**Activity:** Tally the lines below that include the string "result". Reply with the total only.

**Data extracts:**
----

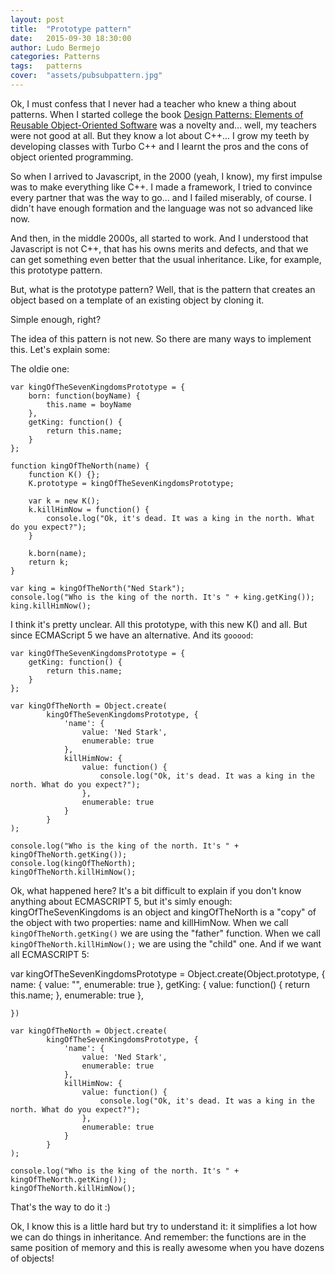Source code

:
 ```yaml
---
layout: post
title:  "Prototype pattern"
date:   2015-09-30 18:30:00
author: Ludo Bermejo
categories: Patterns 
tags:	patterns 
cover:  "assets/pubsubpattern.jpg"
---
```


Ok, I must confess that I never had a teacher who knew a thing about patterns. When I started college the book [Design Patterns: Elements of Reusable Object-Oriented Software](https://en.wikipedia.org/wiki/Design_Patterns) was a novelty and... well, my teachers were not good at all. But they know a lot about C++... I grow my teeth by developing classes with Turbo C++ and I learnt the pros and the cons of object oriented programming.
    
So when I arrived to Javascript, in the 2000 (yeah, I know), my first impulse was to make everything like C++. I made a framework, I tried to convince every partner that was the way to go... and I failed miserably, of course. I didn't have enough formation and the language was not so advanced like now.

And then, in the middle 2000s, all started to work. And I understood that Javascript is not C++, that has his owns merits and defects, and that we can get something even better that the usual inheritance. Like, for example, this prototype pattern. 

But, what is the prototype pattern? Well, that is the pattern that creates an object based on a template of an existing object by cloning it.

Simple enough, right?

The idea of this pattern is not new. So there are many ways to implement this. Let's explain some:

The oldie one:

    var kingOfTheSevenKingdomsPrototype = {
        born: function(boyName) {
            this.name = boyName
        },
        getKing: function() {
            return this.name;
        }
    };

    function kingOfTheNorth(name) {
        function K() {};
        K.prototype = kingOfTheSevenKingdomsPrototype;

        var k = new K();
        k.killHimNow = function() {
            console.log("Ok, it's dead. It was a king in the north. What do you expect?");
        }

        k.born(name);
        return k;
    }

    var king = kingOfTheNorth("Ned Stark");
    console.log("Who is the king of the north. It's " + king.getKing());
    king.killHimNow();        
        
I think it's pretty unclear. All this prototype, with this new K() and all. But since ECMAScript 5 we have an alternative. And its `gooood`:

    var kingOfTheSevenKingdomsPrototype = {
        getKing: function() {
            return this.name;
        }
    };

    var kingOfTheNorth = Object.create(
            kingOfTheSevenKingdomsPrototype, {
                'name': {
                    value: 'Ned Stark',
                    enumerable: true
                },
                killHimNow: {
                    value: function() {
                        console.log("Ok, it's dead. It was a king in the north. What do you expect?");
                    },
                    enumerable: true
                }
            }
    );

    console.log("Who is the king of the north. It's " + kingOfTheNorth.getKing());
    console.log(kingOfTheNorth);
    kingOfTheNorth.killHimNow();


Ok, what happened here? It's a bit difficult to explain if you don't know anything about ECMASCRIPT 5, but it's simly enough: kingOfTheSevenKingdoms is an object and kingOfTheNorth is a "copy" of the object with two properties: name and killHimNow. When we call `kingOfTheNorth.getKing()` we are using the "father" function. When we call `kingOfTheNorth.killHimNow();` we are using the "child" one. And if we want all ECMASCRIPT 5:

   var kingOfTheSevenKingdomsPrototype = Object.create(Object.prototype, {
        name: {
            value: "",
            enumerable: true
        },
        getKing: {
            value: function() {
                return this.name;
            },
            enumerable: true
        },

    })

    var kingOfTheNorth = Object.create(
            kingOfTheSevenKingdomsPrototype, {
                'name': {
                    value: 'Ned Stark',
                    enumerable: true
                },
                killHimNow: {
                    value: function() {
                        console.log("Ok, it's dead. It was a king in the north. What do you expect?");
                    },
                    enumerable: true
                }
            }
    );

    console.log("Who is the king of the north. It's " + kingOfTheNorth.getKing());
    kingOfTheNorth.killHimNow();
    
That's the way to do it :)
    
Ok, I know this is a little hard but try to understand it: it simplifies a lot how we can do things in inheritance. And remember: the functions are in the same position of memory and this is really awesome when you have dozens of objects!      
        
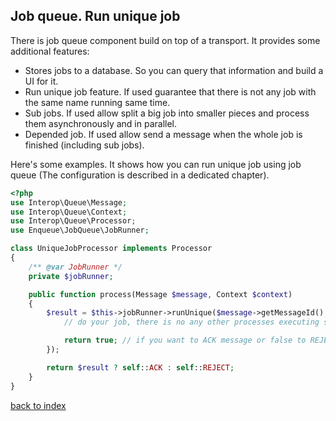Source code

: ## Job queue. Run unique job

There is job queue component build on top of a transport. It provides some additional features:

* Stores jobs to a database. So you can query that information and build a UI for it.
* Run unique job feature. If used guarantee that there is not any job with the same name running same time.
* Sub jobs. If used allow split a big job into smaller pieces and process them asynchronously and in parallel.
* Depended job. If used allow send a message when the whole job is finished (including sub jobs).
  
Here's some  examples.
It shows how you can run unique job using job queue (The configuration is described in a dedicated chapter). 

```php
<?php 
use Interop\Queue\Message;
use Interop\Queue\Context;
use Interop\Queue\Processor;
use Enqueue\JobQueue\JobRunner;

class UniqueJobProcessor implements Processor 
{
    /** @var JobRunner */
    private $jobRunner;

    public function process(Message $message, Context $context)
    {
        $result = $this->jobRunner->runUnique($message->getMessageId(), 'aJobName', function () {
            // do your job, there is no any other processes executing same job,

            return true; // if you want to ACK message or false to REJECT
        });

        return $result ? self::ACK : self::REJECT;
    }
}
```

[back to index](../index.md)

----

**Answer area:** 2